◆ Work request: Your answer should give again, exactly, the lines from the beginning of the entries below through the line containing "## RETURN ALL". It must contain no pictures.

◆ Record set:

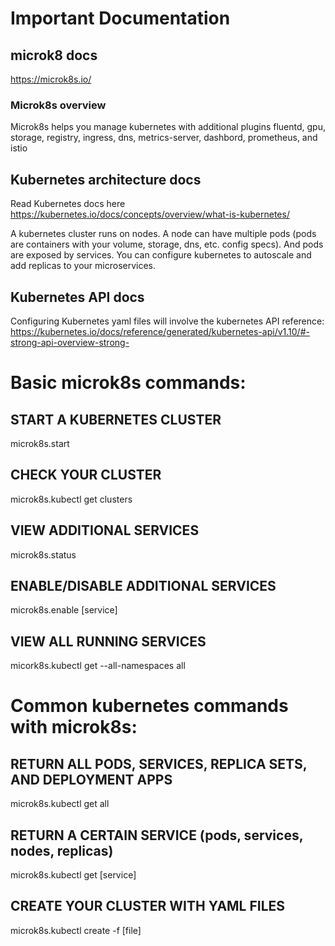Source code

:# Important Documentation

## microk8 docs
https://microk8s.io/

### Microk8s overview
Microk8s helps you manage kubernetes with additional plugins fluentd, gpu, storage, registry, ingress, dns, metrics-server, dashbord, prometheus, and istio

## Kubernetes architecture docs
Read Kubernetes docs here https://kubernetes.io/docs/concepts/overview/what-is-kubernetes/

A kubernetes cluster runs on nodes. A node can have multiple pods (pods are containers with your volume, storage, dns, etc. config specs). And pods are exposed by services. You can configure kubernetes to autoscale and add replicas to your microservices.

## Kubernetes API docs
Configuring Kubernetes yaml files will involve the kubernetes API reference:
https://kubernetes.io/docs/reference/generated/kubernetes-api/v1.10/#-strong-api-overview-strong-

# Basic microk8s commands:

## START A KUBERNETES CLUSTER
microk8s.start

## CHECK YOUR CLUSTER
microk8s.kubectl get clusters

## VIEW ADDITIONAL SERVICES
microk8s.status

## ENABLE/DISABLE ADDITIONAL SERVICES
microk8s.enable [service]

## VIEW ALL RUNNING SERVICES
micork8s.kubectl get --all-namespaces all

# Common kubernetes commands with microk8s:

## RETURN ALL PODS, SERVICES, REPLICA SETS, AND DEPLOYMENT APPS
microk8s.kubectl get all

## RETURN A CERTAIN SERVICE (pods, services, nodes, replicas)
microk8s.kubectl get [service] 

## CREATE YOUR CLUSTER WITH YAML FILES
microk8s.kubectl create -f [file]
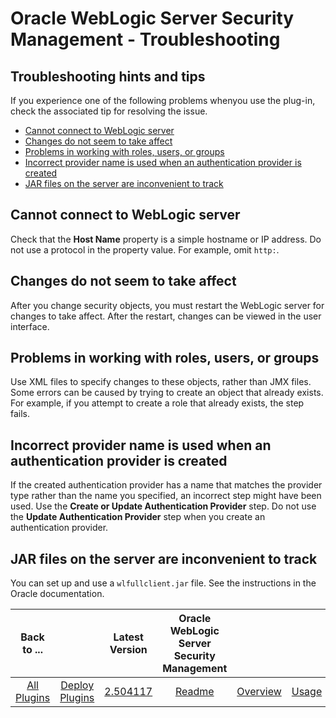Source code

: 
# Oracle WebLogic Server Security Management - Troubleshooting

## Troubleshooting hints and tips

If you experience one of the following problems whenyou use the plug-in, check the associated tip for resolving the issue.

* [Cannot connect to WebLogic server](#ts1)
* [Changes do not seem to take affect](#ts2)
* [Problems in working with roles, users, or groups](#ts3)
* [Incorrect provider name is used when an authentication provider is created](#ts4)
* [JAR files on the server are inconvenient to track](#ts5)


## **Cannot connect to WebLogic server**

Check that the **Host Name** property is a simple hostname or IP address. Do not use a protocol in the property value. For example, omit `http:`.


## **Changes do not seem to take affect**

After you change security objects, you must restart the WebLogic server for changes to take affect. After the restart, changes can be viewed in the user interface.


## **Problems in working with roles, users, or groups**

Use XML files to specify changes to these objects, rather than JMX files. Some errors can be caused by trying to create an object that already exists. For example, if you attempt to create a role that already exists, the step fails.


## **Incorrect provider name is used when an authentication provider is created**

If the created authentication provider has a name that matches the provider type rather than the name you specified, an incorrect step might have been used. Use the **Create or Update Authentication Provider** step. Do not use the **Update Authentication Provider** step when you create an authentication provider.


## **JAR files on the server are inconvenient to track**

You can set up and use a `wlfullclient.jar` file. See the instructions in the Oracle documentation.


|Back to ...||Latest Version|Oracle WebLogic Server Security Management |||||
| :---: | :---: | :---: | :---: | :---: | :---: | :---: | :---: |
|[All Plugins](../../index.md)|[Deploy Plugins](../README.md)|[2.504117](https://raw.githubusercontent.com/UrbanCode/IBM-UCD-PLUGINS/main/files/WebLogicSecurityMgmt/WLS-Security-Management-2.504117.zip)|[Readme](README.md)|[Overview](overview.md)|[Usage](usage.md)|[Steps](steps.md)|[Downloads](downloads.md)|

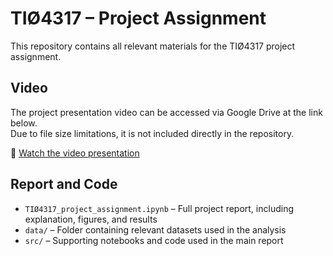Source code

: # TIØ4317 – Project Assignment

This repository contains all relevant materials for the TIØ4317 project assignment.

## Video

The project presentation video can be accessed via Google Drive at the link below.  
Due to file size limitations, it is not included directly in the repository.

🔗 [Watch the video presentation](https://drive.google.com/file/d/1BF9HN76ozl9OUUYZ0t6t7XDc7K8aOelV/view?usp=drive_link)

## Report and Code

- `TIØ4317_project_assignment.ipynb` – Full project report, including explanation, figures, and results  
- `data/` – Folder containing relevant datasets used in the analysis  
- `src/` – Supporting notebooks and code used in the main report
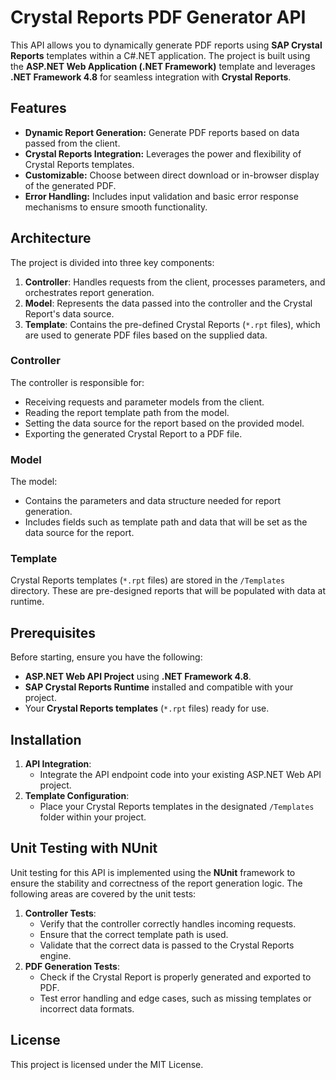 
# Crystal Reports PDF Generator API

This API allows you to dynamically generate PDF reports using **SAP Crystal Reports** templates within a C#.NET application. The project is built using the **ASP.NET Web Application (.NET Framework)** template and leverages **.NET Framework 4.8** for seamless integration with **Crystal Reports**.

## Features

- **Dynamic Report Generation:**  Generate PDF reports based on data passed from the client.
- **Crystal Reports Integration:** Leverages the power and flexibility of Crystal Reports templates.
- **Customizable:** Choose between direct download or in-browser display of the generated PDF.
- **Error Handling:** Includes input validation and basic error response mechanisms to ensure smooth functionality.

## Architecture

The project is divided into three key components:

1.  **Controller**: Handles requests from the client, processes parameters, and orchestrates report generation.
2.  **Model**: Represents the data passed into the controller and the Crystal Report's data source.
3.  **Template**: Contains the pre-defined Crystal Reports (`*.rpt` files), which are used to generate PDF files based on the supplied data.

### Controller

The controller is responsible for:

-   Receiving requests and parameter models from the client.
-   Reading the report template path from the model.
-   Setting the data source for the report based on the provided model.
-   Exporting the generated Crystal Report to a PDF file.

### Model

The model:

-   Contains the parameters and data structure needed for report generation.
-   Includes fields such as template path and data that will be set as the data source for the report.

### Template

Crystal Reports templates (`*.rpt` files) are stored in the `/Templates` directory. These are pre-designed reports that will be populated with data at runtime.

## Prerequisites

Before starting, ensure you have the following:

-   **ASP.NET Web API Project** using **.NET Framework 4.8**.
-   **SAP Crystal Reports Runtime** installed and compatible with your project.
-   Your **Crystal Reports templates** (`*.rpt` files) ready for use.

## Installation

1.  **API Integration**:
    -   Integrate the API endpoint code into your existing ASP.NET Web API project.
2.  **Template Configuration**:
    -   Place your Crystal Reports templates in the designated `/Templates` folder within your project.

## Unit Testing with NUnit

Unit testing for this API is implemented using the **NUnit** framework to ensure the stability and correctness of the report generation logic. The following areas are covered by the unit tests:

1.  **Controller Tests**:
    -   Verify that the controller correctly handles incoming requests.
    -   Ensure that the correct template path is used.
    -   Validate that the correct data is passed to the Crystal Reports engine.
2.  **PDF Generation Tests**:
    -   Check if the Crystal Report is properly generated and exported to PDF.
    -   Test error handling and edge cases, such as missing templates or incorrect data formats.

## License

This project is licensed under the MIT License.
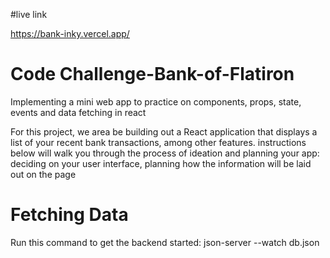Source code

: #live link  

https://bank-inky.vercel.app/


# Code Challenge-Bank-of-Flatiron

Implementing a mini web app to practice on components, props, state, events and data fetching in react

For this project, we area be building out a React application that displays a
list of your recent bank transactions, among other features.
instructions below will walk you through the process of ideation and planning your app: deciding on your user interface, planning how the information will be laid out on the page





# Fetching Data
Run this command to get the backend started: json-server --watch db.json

◆ Output for this exercise:
Source code

:# Important Documentation

## microk8 docs
https://microk8s.io/

### Microk8s overview
Microk8s helps you manage kubernetes with additional plugins fluentd, gpu, storage, registry, ingress, dns, metrics-server, dashbord, prometheus, and istio

## Kubernetes architecture docs
Read Kubernetes docs here https://kubernetes.io/docs/concepts/overview/what-is-kubernetes/

A kubernetes cluster runs on nodes. A node can have multiple pods (pods are containers with your volume, storage, dns, etc. config specs). And pods are exposed by services. You can configure kubernetes to autoscale and add replicas to your microservices.

## Kubernetes API docs
Configuring Kubernetes yaml files will involve the kubernetes API reference:
https://kubernetes.io/docs/reference/generated/kubernetes-api/v1.10/#-strong-api-overview-strong-

# Basic microk8s commands:

## START A KUBERNETES CLUSTER
microk8s.start

## CHECK YOUR CLUSTER
microk8s.kubectl get clusters

## VIEW ADDITIONAL SERVICES
microk8s.status

## ENABLE/DISABLE ADDITIONAL SERVICES
microk8s.enable [service]

## VIEW ALL RUNNING SERVICES
micork8s.kubectl get --all-namespaces all

# Common kubernetes commands with microk8s:

## RETURN ALL PODS, SERVICES, REPLICA SETS, AND DEPLOYMENT APPS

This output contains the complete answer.